The MIT-IBM researchers then examined PaTH Attention's performance on synthetic and real-world tasks, including reasoning, long-context benchmarks, and full LLM training, to see whether it improves a model's ability to trace information over time. The team tested its ability to follow the ultimate “write” command despite many distracting steps and multi-stage recall tests, tasks which are difficult for traditional positional coding methods akin to RoPE. The researchers also trained medium-sized LLMs and compared them with other methods. PaTH Attention improved perplexity and outperformed other methods on reasoning benchmarks on which it was not trained. They also evaluated recall, reasoning, and stability across inputs of tens of 1000’s of tokens. PaTH Attention has proven to be content-aware throughout.
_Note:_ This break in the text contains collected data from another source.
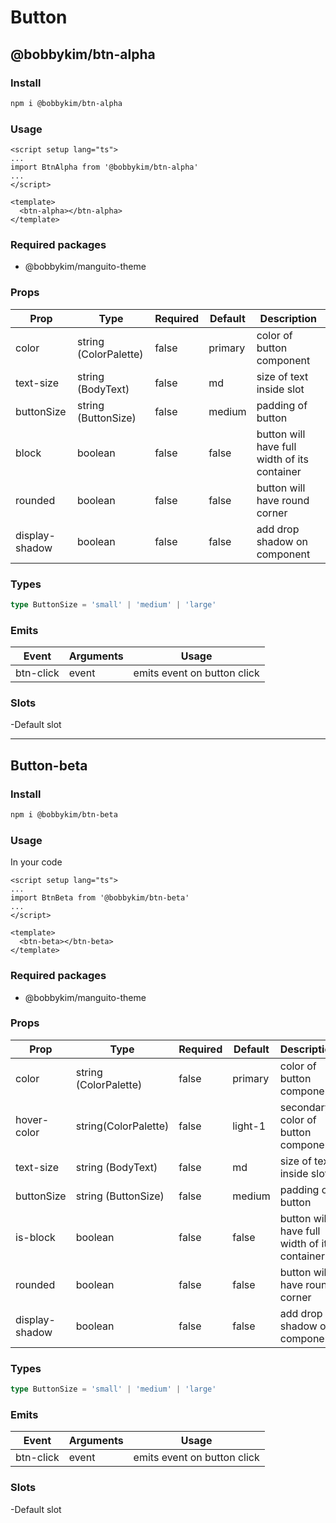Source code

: # Button

## @bobbykim/btn-alpha

### Install

```sh
npm i @bobbykim/btn-alpha
```

### Usage

```vue
<script setup lang="ts">
...
import BtnAlpha from '@bobbykim/btn-alpha'
...
</script>

<template>
  <btn-alpha></btn-alpha>
</template>
```

### Required packages

- @bobbykim/manguito-theme

### Props

| Prop           | Type                  | Required | Default | Description                                  |
| -------------- | --------------------- | -------- | ------- | -------------------------------------------- |
| color          | string (ColorPalette) | false    | primary | color of button component                    |
| text-size      | string (BodyText)     | false    | md      | size of text inside slot                     |
| buttonSize     | string (ButtonSize)   | false    | medium  | padding of button                            |
| block          | boolean               | false    | false   | button will have full width of its container |
| rounded        | boolean               | false    | false   | button will have round corner                |
| display-shadow | boolean               | false    | false   | add drop shadow on component                 |

### Types

```ts
type ButtonSize = 'small' | 'medium' | 'large'
```

### Emits

| Event     | Arguments | Usage                       |
| --------- | --------- | --------------------------- |
| btn-click | event     | emits event on button click |

### Slots

-Default slot

---

## Button-beta

### Install

```sh
npm i @bobbykim/btn-beta
```

### Usage

In your code

```vue
<script setup lang="ts">
...
import BtnBeta from '@bobbykim/btn-beta'
...
</script>

<template>
  <btn-beta></btn-beta>
</template>
```

### Required packages

- @bobbykim/manguito-theme

### Props

| Prop           | Type                  | Required | Default | Description                                  |
| -------------- | --------------------- | -------- | ------- | -------------------------------------------- |
| color          | string (ColorPalette) | false    | primary | color of button component                    |
| hover-color    | string(ColorPalette)  | false    | light-1 | secondary color of button component          |
| text-size      | string (BodyText)     | false    | md      | size of text inside slot                     |
| buttonSize     | string (ButtonSize)   | false    | medium  | padding of button                            |
| is-block       | boolean               | false    | false   | button will have full width of its container |
| rounded        | boolean               | false    | false   | button will have round corner                |
| display-shadow | boolean               | false    | false   | add drop shadow on component                 |

### Types

```ts
type ButtonSize = 'small' | 'medium' | 'large'
```

### Emits

| Event     | Arguments | Usage                       |
| --------- | --------- | --------------------------- |
| btn-click | event     | emits event on button click |

### Slots

-Default slot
“We found that in each diagnostic tasks geared toward testing the boundaries of transformers and real-world language modeling tasks, our recent approach was capable of outperform existing attention mechanisms while maintaining their efficiency,” says Kim. Also: “I might have an interest to see if these kind of data-dependent positional encodings like PATH improve the performance of transformers in structured areas like biology, in (analyzing) proteins or DNA.”
Think greater and more efficiently
The researchers then examined how the PaTH attention mechanism would behave if it more closely mimicked human cognition, by which we ignore old or less relevant information when making decisions. To do that, they combined PaTH Attention with one other position encoding scheme called Forgetting Transformer (FoX), which allows models to selectively “forget.” The resulting PaTH-FoX system provides a method to weight information in a data-dependent manner, producing strong ends in reasoning, long-context understanding, and language modeling benchmarks. In this fashion, PaTH Attention expands the expressiveness of transformer architectures.
Kim says research like this is an element of a broader effort to develop the “next big thing” in AI. He explains that a key driver of each the deep learning and generative AI revolutions is the creation of “general constructing blocks that might be applied across broad domains,” akin to “convolutional layers, recurrent neural network (RNN) layers,” and more recently, transformers. Looking forward, Kim notes that considerations akin to accuracy, expressiveness, flexibility and hardware scalability have been and can proceed to be critical. As he puts it, “the core concern of contemporary architectural research is to develop these recent basic elements that maintain or enhance expressiveness while being scalable.”
This work was supported partially by the MIT-IBM Watson AI Lab and the AI2050 program at Schmidt Sciences.